Sob críticas, Twitter ‘desafia’ contas no Brasil com sistema que ‘não lê conteúdo’

por Clara Becker e Cristina Tardáguila
13.ago.2018 | 14h35 |

Esta publicação foi corrigida às 13h32 do dia 14 de agosto de 2018. Veja abaixo.

“O algoritmo usado para detectar contas automatizadas no Twitter é o mesmo no mundo inteiro. Ele não sabe ler conteúdo, apenas padrões de comportamento”. Foi assim – de forma taxativa – que, na última sexta-feira (11), o vice-presidente global de Políticas Públicas do Twitter, Colin Crowell, negou que sua plataforma esteja agindo contra perfis de direita no Brasil.

Crowell esteve em São Paulo por conta da proximidade das eleições. Deu entrevista a alguns meios de comunicação (Folha e BuzzFeed) e, na manhã de sexta, reuniu-se com um grupo de fact-checkers profissionais. Um dia antes, a International Fact-checking Network (IFCN) tinha publicado um artigo duro, questionando a falta de propostas da rede para combater notícias falsas na plataforma. Crowell queria mostrar o que estava sendo feito.

No encontro, que durou pouco mais de uma hora, defendeu que a ação realizada pelo Twitter no Brasil se assemelha à do resto do mundo. Todas as semanas, a plataforma analisa cerca de 10 milhões de contas ativas na rede por conta do que considera atividades suspeitas – e não detalha muito sobre isso. A partir daí, toma medidas: desafia os donos dessas contas a provar que não são robôs.

Primeiro, a rede bloqueia temporariamente seus perfis e pede a seus proprietários que insiram um número de telefone ou um reCAPTCHA para poder voltar a tuitar. O Twitter faz questão de mudar a pergunta do desafio de tempos em tempos de forma a impossibilitar o desenvolvimento de sistemas automáticos de resposta. Mesmo quem não executa a verificação segue visível na rede, só não consegue fazer novos tuítes.

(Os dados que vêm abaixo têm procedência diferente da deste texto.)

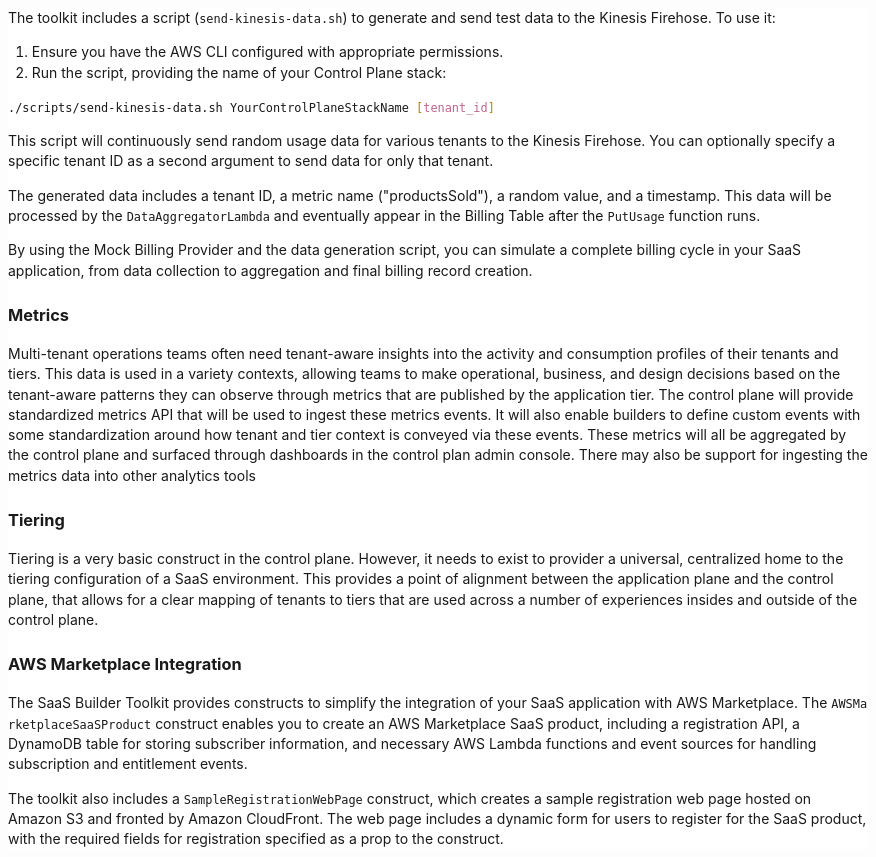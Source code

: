 The toolkit includes a script (`send-kinesis-data.sh`) to generate and send test data to the Kinesis Firehose. To use it:

1. Ensure you have the AWS CLI configured with appropriate permissions.
2. Run the script, providing the name of your Control Plane stack:

```bash
./scripts/send-kinesis-data.sh YourControlPlaneStackName [tenant_id]
```

This script will continuously send random usage data for various tenants to the Kinesis Firehose. You can optionally specify a specific tenant ID as a second argument to send data for only that tenant.

The generated data includes a tenant ID, a metric name ("productsSold"), a random value, and a timestamp. This data will be processed by the `DataAggregatorLambda` and eventually appear in the Billing Table after the `PutUsage` function runs.

By using the Mock Billing Provider and the data generation script, you can simulate a complete billing cycle in your SaaS application, from data collection to aggregation and final billing record creation.

### Metrics

Multi-tenant operations teams often need tenant-aware insights into the activity and consumption profiles of their tenants and tiers. This data is used in a variety contexts, allowing teams to make operational, business, and design decisions based on the tenant-aware patterns they can observe through metrics that are published by the application tier. The control plane will provide standardized metrics API that will be used to ingest these metrics events. It will also enable builders to define custom events with some standardization around how tenant and tier context is conveyed via these events. These metrics will all be aggregated by the control plane and surfaced through dashboards in the control plan admin console. There may also be support for ingesting the metrics data into other analytics tools

### Tiering

Tiering is a very basic construct in the control plane. However, it needs to exist to provider a universal, centralized home to the tiering configuration of a SaaS environment. This provides a point of alignment between the application plane and the control plane, that allows for a clear mapping of tenants to tiers that are used across a number of experiences insides and outside of the control plane.

### AWS Marketplace Integration

The SaaS Builder Toolkit provides constructs to simplify the integration of your SaaS application with AWS Marketplace. The `AWSMarketplaceSaaSProduct` construct enables you to create an AWS Marketplace SaaS product, including a registration API, a DynamoDB table for storing subscriber information, and necessary AWS Lambda functions and event sources for handling subscription and entitlement events.

The toolkit also includes a `SampleRegistrationWebPage` construct, which creates a sample registration web page hosted on Amazon S3 and fronted by Amazon CloudFront. The web page includes a dynamic form for users to register for the SaaS product, with the required fields for registration specified as a prop to the construct.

Nos últimos seis meses, por exemplo, 95% das contas suspeitas de relação com terrorismo “desafiadas” pelo Twitter foram identificadas pelo uso da tecnologia de machine learning, conta Crowell, sem dar detalhes sobre o Brasil. Desse montante, 75% foram excluídas antes mesmo do primeiro tuíte, o que confirma a presença massiva de robôs agindo na plataforma. E é contra essa automatização maliciosa – e não tanto contra noticia falsa – que o Twitter parece querer brigar nas eleições de 2018.

O resultado até agora, no entanto, é a polêmica entre o TW Brasil e os perfis de direita, que na última semana levaram a hashtag #DireitaAmordaçada a figurar entre os Trending Topics – os assuntos mais comentados na própria plataforma. A isso se somaram discursos nas tribunas de Brasília (Eduardo Bolsonaro) e protestos virtuais durante o primeiro debate presidencial das eleições deste ano.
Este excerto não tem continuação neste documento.